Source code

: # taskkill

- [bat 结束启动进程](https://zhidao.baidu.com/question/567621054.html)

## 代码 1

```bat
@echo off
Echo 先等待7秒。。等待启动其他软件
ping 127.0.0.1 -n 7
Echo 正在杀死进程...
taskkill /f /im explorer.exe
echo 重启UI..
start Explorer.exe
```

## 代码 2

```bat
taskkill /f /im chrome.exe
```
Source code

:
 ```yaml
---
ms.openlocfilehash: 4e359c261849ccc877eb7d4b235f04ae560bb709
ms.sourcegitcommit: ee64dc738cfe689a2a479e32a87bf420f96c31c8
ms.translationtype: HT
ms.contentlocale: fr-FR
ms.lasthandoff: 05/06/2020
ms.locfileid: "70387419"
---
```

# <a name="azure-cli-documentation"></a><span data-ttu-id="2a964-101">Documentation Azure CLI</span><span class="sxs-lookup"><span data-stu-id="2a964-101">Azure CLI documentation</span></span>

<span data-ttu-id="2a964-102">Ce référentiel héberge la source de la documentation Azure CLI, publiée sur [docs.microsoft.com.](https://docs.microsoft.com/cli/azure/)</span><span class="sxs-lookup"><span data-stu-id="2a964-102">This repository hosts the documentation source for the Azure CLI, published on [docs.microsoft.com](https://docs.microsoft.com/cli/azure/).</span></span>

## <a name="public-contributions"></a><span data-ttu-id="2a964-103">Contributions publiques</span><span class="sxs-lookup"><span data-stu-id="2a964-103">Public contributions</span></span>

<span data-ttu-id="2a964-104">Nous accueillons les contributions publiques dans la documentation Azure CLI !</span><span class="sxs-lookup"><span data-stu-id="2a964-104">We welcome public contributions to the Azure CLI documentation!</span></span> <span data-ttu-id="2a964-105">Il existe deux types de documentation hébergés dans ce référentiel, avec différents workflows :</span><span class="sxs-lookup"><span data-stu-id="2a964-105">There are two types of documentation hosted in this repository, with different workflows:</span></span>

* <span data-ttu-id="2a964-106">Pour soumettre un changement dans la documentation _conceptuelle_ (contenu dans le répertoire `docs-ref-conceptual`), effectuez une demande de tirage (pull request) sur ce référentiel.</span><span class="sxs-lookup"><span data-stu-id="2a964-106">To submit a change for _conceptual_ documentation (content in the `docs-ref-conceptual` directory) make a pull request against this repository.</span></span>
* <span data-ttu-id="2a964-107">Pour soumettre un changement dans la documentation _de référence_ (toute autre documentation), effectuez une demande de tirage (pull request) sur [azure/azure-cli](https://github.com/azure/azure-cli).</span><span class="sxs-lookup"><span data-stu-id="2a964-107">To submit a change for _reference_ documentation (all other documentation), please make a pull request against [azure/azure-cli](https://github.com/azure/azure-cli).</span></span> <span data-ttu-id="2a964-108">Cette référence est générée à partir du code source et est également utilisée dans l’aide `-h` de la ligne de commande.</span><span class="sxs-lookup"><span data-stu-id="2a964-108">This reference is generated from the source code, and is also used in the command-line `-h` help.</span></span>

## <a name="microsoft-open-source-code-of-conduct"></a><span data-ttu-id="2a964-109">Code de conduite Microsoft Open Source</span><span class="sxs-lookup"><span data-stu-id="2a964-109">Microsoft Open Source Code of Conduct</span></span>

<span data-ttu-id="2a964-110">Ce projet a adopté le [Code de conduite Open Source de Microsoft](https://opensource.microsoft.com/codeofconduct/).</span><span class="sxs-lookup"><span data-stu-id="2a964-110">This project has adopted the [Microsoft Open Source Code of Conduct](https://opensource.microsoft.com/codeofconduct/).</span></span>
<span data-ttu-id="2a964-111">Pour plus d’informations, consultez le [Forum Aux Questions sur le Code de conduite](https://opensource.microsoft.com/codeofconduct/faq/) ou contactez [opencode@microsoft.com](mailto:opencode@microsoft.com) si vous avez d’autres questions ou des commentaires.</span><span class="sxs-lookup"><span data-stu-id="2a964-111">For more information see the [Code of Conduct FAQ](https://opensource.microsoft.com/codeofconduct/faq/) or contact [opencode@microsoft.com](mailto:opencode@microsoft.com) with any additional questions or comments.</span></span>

**TRY IT**
Transcribe every record above so that nothing differs from the original.

**RESULT OF THE TASK**
Source code

: # taskkill

- [bat 结束启动进程](https://zhidao.baidu.com/question/567621054.html)

## 代码 1

```bat
@echo off
Echo 先等待7秒。。等待启动其他软件
ping 127.0.0.1 -n 7
Echo 正在杀死进程...
taskkill /f /im explorer.exe
echo 重启UI..
start Explorer.exe
```

## 代码 2

```bat
taskkill /f /im chrome.exe
```
Source code

:
 ```yaml
---
ms.openlocfilehash: 4e359c261849ccc877eb7d4b235f04ae560bb709
ms.sourcegitcommit: ee64dc738cfe689a2a479e32a87bf420f96c31c8
ms.translationtype: HT
ms.contentlocale: fr-FR
ms.lasthandoff: 05/06/2020
ms.locfileid: "70387419"
---
```

# <a name="azure-cli-documentation"></a><span data-ttu-id="2a964-101">Documentation Azure CLI</span><span class="sxs-lookup"><span data-stu-id="2a964-101">Azure CLI documentation</span></span>

<span data-ttu-id="2a964-102">Ce référentiel héberge la source de la documentation Azure CLI, publiée sur [docs.microsoft.com.](https://docs.microsoft.com/cli/azure/)</span><span class="sxs-lookup"><span data-stu-id="2a964-102">This repository hosts the documentation source for the Azure CLI, published on [docs.microsoft.com](https://docs.microsoft.com/cli/azure/).</span></span>

## <a name="public-contributions"></a><span data-ttu-id="2a964-103">Contributions publiques</span><span class="sxs-lookup"><span data-stu-id="2a964-103">Public contributions</span></span>

<span data-ttu-id="2a964-104">Nous accueillons les contributions publiques dans la documentation Azure CLI !</span><span class="sxs-lookup"><span data-stu-id="2a964-104">We welcome public contributions to the Azure CLI documentation!</span></span> <span data-ttu-id="2a964-105">Il existe deux types de documentation hébergés dans ce référentiel, avec différents workflows :</span><span class="sxs-lookup"><span data-stu-id="2a964-105">There are two types of documentation hosted in this repository, with different workflows:</span></span>

* <span data-ttu-id="2a964-106">Pour soumettre un changement dans la documentation _conceptuelle_ (contenu dans le répertoire `docs-ref-conceptual`), effectuez une demande de tirage (pull request) sur ce référentiel.</span><span class="sxs-lookup"><span data-stu-id="2a964-106">To submit a change for _conceptual_ documentation (content in the `docs-ref-conceptual` directory) make a pull request against this repository.</span></span>
* <span data-ttu-id="2a964-107">Pour soumettre un changement dans la documentation _de référence_ (toute autre documentation), effectuez une demande de tirage (pull request) sur [azure/azure-cli](https://github.com/azure/azure-cli).</span><span class="sxs-lookup"><span data-stu-id="2a964-107">To submit a change for _reference_ documentation (all other documentation), please make a pull request against [azure/azure-cli](https://github.com/azure/azure-cli).</span></span> <span data-ttu-id="2a964-108">Cette référence est générée à partir du code source et est également utilisée dans l’aide `-h` de la ligne de commande.</span><span class="sxs-lookup"><span data-stu-id="2a964-108">This reference is generated from the source code, and is also used in the command-line `-h` help.</span></span>

## <a name="microsoft-open-source-code-of-conduct"></a><span data-ttu-id="2a964-109">Code de conduite Microsoft Open Source</span><span class="sxs-lookup"><span data-stu-id="2a964-109">Microsoft Open Source Code of Conduct</span></span>

<span data-ttu-id="2a964-110">Ce projet a adopté le [Code de conduite Open Source de Microsoft](https://opensource.microsoft.com/codeofconduct/).</span><span class="sxs-lookup"><span data-stu-id="2a964-110">This project has adopted the [Microsoft Open Source Code of Conduct](https://opensource.microsoft.com/codeofconduct/).</span></span>
<span data-ttu-id="2a964-111">Pour plus d’informations, consultez le [Forum Aux Questions sur le Code de conduite](https://opensource.microsoft.com/codeofconduct/faq/) ou contactez [opencode@microsoft.com](mailto:opencode@microsoft.com) si vous avez d’autres questions ou des commentaires.</span><span class="sxs-lookup"><span data-stu-id="2a964-111">For more information see the [Code of Conduct FAQ](https://opensource.microsoft.com/codeofconduct/faq/) or contact [opencode@microsoft.com](mailto:opencode@microsoft.com) with any additional questions or comments.</span></span>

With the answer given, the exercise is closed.